In other words, burning and churning doesn't help with your test scores. You know what doesn't encourage teachers to stay? Tying their pay (and job security) to the results of bad tests the results of which are more clearly tied to student background than teacher efforts. You know what else encourages teachers to stay? The knowledge that they are looking at a pay structure that at least helps them keep pace with the increases in cost of living, and not a pay structure that will swing about wildly from year to year depending on which students they end up teaching.
Springer also acknowledges a caveat parenthetically which really deserves to be in the headline:
our evidence supports the notion that opportunities to earn pay incentives can lead to improved test scores, perhaps through some increased teacher effort (or, nefariously, gaming of the performance measure system).
Yes, that nefarious gaming of the system, which in fact the remains the best and often only truly effective method of raising BS Test scores. This is a huge caveat, a giant caveat, the equivalent of saying "Our research has proven that this really works-- or that if you offer people money, some will cheat in order to get it." This research might prove something kind of interesting, or it might prove absolutely nothing at all. That deserves more than a parenthetical comment or two.
Springer's research suffers from the same giant, gaping ridiculous hole as the research that he meta-analyzed-- he assumes that his central measure measures what it claims to measure. This is like meta-analysis of a bunch of research from eight-year-olds who all used home made rulers to measure their own feet and "found" that their feet are twice as big as the feet of eight-year-olds in other country. If you don't ever check their home-made rulers for accuracy, you are wasting everyone's time.
At a minimum, this study shows that the toxic testing that is already narrowing and damaging education in this country can be given a extra jolt of destructive power when backed with money. The best this study can hope to say is that incentives encourage teachers to aim more carefully for the wrong target. As one of the EdWeek commenters put it, "Why on earth would you want to reward teachers with cash for getting higher test scores?" What Springer may have proven is not that merit pay works, but that Campbell's Law does.
[Update: Be sure to read the comments for Jersey Jazzman's explanation of just how little the numbers in this study tell us.]
The effect size for US schools is 0.035 standard deviations. This is equivalent to moving from the 50th percentile to 51.4.
ReplyDelete2) Not only is converting to "days of learning" absurd - it is theoretically invalid. It's a big discussion and I'll blog on it when I can, but for now:
The study the authors use to justify the translation -- Hill, Bloom, et al. (2008) -- specifically points out the "gain" from grade to grade is much larger in the earlier grades than in the later ones when expressed as standard deviations.
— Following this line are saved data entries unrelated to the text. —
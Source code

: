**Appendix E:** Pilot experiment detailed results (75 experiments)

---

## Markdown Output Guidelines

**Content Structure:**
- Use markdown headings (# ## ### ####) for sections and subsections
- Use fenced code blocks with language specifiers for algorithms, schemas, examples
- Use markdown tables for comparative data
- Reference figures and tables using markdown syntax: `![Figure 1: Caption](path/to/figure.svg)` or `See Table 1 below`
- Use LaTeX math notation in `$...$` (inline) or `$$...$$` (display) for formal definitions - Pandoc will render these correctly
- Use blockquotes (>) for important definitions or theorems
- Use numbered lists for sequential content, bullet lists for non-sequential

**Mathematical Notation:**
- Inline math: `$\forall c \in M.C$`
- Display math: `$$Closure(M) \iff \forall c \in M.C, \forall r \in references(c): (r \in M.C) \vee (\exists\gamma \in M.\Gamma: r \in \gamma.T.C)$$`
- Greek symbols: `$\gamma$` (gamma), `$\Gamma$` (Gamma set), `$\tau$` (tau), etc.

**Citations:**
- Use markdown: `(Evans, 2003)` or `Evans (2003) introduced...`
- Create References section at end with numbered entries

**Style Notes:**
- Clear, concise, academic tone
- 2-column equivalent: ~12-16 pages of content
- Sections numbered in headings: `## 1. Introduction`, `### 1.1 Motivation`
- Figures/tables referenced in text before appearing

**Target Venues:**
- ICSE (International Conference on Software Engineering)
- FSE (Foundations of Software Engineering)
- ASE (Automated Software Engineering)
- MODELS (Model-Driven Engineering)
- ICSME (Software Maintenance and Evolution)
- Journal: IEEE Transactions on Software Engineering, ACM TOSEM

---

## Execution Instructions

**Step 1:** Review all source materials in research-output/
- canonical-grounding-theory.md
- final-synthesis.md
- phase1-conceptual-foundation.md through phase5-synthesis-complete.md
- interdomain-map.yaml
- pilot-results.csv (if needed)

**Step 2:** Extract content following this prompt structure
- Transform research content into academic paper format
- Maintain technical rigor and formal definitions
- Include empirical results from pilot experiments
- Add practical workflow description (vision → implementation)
Moving from K to Grade 1 in reading is 1.52 SD; from Grade 7 to 8, however, is 0.26 SD.
This means that "3 weeks of learning" has a completely different meaning when in K than in Grade 7. So you can't just average this stuff and then plop it into your meta-analysis' conclusions.
Worse, the tests in Hill et al. are vertically scaled, a minimal requirement when attempting to describe "gains" on a time scale. There is no indication this is true in the merit pay meta-study; I can nearly guarantee the tests used weren't all vertically scaled.
The point is the effect of merit pay found here isn't "moderate" -- it's very small.